[[ GIVEN RECORDS, beginning ]]

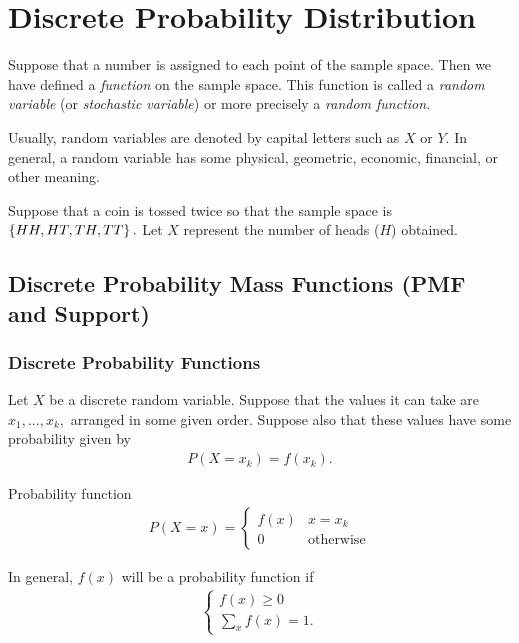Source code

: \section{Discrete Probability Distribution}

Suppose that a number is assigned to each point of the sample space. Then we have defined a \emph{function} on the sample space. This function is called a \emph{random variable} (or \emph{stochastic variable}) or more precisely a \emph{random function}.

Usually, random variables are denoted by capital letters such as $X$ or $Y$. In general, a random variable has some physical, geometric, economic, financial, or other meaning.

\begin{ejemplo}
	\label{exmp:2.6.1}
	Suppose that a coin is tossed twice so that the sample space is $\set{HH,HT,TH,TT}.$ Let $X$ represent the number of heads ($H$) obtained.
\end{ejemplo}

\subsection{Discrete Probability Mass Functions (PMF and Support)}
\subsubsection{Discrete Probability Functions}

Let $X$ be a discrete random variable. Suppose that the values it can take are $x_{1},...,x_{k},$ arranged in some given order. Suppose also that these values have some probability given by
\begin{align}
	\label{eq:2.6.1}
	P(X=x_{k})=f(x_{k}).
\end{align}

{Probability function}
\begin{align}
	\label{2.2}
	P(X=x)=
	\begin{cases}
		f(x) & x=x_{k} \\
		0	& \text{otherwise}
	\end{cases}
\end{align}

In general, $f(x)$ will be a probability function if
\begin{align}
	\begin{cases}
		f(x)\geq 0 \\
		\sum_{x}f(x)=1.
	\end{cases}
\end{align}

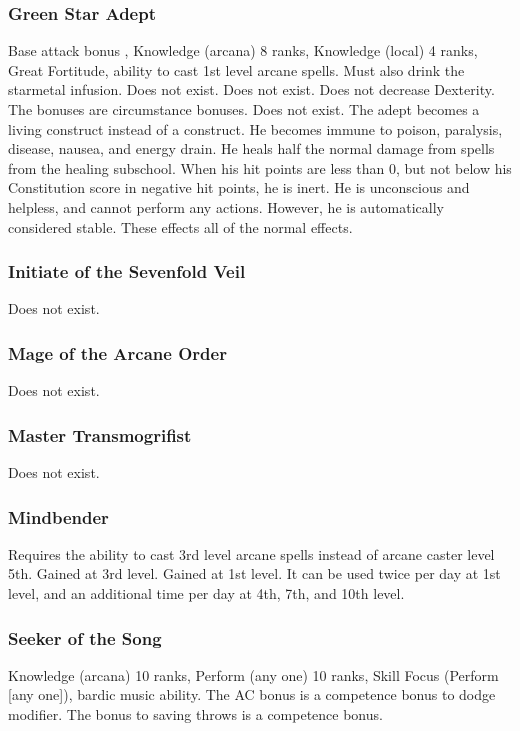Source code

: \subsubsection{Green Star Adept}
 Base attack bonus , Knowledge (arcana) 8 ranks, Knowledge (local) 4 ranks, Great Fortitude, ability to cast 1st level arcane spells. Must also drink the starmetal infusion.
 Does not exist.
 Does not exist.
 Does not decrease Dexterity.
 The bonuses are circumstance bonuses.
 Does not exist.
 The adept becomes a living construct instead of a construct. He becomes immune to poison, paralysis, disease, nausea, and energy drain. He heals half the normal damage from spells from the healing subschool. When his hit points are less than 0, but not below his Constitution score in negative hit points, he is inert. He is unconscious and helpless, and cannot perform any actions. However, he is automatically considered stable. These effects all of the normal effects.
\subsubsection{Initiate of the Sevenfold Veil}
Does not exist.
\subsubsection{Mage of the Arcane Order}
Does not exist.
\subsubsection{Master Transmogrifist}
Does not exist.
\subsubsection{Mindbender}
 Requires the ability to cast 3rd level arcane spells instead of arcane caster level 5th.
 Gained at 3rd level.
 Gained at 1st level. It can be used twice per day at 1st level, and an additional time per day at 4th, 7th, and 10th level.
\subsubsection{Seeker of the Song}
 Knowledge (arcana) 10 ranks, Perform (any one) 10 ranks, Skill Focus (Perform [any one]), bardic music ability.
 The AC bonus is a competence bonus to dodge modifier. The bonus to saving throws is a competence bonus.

[[ GIVEN RECORDS, end ]]

# ASSIGNMENT:
Skip the pictures and output all entries exactly.

# WRITTEN RESPONSE:
Source code

: \section{Discrete Probability Distribution}

Suppose that a number is assigned to each point of the sample space. Then we have defined a \emph{function} on the sample space. This function is called a \emph{random variable} (or \emph{stochastic variable}) or more precisely a \emph{random function}.

Usually, random variables are denoted by capital letters such as $X$ or $Y$. In general, a random variable has some physical, geometric, economic, financial, or other meaning.

\begin{ejemplo}
	\label{exmp:2.6.1}
	Suppose that a coin is tossed twice so that the sample space is $\set{HH,HT,TH,TT}.$ Let $X$ represent the number of heads ($H$) obtained.
\end{ejemplo}

\subsection{Discrete Probability Mass Functions (PMF and Support)}
\subsubsection{Discrete Probability Functions}

Let $X$ be a discrete random variable. Suppose that the values it can take are $x_{1},...,x_{k},$ arranged in some given order. Suppose also that these values have some probability given by
\begin{align}
	\label{eq:2.6.1}
	P(X=x_{k})=f(x_{k}).
\end{align}

{Probability function}
\begin{align}
	\label{2.2}
	P(X=x)=
	\begin{cases}
		f(x) & x=x_{k} \\
		0	& \text{otherwise}
	\end{cases}
\end{align}

In general, $f(x)$ will be a probability function if
\begin{align}
	\begin{cases}
		f(x)\geq 0 \\
		\sum_{x}f(x)=1.
	\end{cases}
\end{align}

Source code

: \subsubsection{Green Star Adept}
 Base attack bonus , Knowledge (arcana) 8 ranks, Knowledge (local) 4 ranks, Great Fortitude, ability to cast 1st level arcane spells. Must also drink the starmetal infusion.
 Does not exist.
 Does not exist.
 Does not decrease Dexterity.
 The bonuses are circumstance bonuses.
 Does not exist.
 The adept becomes a living construct instead of a construct. He becomes immune to poison, paralysis, disease, nausea, and energy drain. He heals half the normal damage from spells from the healing subschool. When his hit points are less than 0, but not below his Constitution score in negative hit points, he is inert. He is unconscious and helpless, and cannot perform any actions. However, he is automatically considered stable. These effects all of the normal effects.
\subsubsection{Initiate of the Sevenfold Veil}
Does not exist.
\subsubsection{Mage of the Arcane Order}
Does not exist.
\subsubsection{Master Transmogrifist}
Does not exist.
\subsubsection{Mindbender}
 Requires the ability to cast 3rd level arcane spells instead of arcane caster level 5th.
 Gained at 3rd level.
 Gained at 1st level. It can be used twice per day at 1st level, and an additional time per day at 4th, 7th, and 10th level.
\subsubsection{Seeker of the Song}
 Knowledge (arcana) 10 ranks, Perform (any one) 10 ranks, Skill Focus (Perform [any one]), bardic music ability.
 The AC bonus is a competence bonus to dodge modifier. The bonus to saving throws is a competence bonus.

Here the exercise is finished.